Stored data
== == ==

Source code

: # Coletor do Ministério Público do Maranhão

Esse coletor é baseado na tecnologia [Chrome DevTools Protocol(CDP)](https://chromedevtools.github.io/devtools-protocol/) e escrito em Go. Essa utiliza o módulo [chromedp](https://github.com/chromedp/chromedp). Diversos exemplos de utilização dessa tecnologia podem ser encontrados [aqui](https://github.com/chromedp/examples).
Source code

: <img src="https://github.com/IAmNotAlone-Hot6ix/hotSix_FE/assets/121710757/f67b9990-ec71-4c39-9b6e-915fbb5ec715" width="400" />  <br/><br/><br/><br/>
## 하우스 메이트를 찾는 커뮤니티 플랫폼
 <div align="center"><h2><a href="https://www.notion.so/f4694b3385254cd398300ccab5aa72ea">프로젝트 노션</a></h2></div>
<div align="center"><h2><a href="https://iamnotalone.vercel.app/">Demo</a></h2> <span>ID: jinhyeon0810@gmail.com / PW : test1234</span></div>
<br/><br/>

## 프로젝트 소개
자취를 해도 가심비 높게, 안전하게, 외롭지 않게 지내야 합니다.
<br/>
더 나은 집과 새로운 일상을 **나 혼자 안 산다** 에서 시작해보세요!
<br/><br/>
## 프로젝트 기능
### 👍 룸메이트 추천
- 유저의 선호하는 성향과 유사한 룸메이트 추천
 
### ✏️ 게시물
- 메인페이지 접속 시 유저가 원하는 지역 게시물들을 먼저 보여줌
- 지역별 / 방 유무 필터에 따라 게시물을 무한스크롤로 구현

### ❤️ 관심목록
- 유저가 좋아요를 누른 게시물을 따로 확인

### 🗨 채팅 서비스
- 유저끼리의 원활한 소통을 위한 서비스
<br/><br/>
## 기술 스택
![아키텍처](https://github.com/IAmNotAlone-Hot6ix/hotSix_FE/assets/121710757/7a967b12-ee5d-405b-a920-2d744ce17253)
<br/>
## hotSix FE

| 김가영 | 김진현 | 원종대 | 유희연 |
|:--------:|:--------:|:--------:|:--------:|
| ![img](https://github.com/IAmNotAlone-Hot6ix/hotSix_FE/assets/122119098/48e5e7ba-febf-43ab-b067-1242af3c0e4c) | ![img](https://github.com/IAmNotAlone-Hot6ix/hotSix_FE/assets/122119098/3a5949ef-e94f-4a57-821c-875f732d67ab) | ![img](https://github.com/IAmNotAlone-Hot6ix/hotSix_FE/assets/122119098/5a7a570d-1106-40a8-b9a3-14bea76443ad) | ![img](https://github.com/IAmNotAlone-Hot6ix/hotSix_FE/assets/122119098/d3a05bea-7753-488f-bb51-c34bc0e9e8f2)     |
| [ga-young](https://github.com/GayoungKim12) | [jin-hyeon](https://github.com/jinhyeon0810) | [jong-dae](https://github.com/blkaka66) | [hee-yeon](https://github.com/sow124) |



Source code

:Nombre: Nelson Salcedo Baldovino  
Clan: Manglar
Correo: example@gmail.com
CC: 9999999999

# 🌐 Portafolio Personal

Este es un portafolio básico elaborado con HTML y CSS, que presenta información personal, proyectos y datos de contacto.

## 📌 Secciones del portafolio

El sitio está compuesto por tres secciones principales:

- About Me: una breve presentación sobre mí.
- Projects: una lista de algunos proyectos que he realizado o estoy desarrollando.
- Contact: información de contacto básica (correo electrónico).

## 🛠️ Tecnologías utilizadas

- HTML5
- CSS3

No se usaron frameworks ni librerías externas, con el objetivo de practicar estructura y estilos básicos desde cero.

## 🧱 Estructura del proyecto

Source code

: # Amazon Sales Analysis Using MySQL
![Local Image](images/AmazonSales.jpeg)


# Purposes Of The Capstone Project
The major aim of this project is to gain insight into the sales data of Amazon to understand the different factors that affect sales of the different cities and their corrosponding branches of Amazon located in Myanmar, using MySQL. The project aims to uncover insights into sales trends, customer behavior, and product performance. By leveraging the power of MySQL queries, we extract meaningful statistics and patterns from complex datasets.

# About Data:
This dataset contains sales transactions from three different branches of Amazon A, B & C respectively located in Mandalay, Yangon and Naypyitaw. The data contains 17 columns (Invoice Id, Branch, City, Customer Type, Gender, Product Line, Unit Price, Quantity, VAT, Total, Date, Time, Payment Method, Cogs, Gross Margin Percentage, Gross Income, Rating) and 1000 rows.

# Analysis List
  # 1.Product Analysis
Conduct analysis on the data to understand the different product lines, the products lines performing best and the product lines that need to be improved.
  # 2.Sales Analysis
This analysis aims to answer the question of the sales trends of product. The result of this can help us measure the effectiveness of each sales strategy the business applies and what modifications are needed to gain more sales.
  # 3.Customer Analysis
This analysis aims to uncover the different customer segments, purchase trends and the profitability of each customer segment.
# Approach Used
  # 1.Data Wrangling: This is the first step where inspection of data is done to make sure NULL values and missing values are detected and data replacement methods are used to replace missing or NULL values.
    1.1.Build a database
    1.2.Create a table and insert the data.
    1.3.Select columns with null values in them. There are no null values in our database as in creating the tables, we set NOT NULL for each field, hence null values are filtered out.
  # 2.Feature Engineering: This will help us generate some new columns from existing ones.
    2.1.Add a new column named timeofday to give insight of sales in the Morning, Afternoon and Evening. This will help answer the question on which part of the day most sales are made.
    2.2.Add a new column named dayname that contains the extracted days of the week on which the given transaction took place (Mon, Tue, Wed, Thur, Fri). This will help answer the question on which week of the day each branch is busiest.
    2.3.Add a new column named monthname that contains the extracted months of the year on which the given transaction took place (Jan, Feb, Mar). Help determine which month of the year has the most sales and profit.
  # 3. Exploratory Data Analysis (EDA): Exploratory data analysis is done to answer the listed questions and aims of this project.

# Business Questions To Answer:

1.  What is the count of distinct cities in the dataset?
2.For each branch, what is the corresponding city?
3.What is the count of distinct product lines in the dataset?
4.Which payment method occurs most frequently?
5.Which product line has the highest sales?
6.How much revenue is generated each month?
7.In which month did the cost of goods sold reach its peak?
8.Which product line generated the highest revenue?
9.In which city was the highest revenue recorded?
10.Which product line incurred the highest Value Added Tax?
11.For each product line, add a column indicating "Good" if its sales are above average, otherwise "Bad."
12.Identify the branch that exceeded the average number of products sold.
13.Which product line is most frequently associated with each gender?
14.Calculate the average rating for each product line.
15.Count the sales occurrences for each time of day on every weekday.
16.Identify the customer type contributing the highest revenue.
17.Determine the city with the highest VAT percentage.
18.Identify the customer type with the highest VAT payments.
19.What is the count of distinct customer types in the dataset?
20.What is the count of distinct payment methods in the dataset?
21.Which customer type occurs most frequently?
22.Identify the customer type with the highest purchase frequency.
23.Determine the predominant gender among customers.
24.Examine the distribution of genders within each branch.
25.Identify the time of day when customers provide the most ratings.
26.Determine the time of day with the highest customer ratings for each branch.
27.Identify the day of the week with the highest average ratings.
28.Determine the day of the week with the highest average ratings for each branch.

== == ==

The lines above that hold the word "extracted" should be found and copied out.

» **Answer box**
    2.2.Add a new column named dayname that contains the extracted days of the week on which the given transaction took place (Mon, Tue, Wed, Thur, Fri). This will help answer the question on which week of the day each branch is busiest.
    2.3.Add a new column named monthname that contains the extracted months of the year on which the given transaction took place (Jan, Feb, Mar). Help determine which month of the year has the most sales and profit.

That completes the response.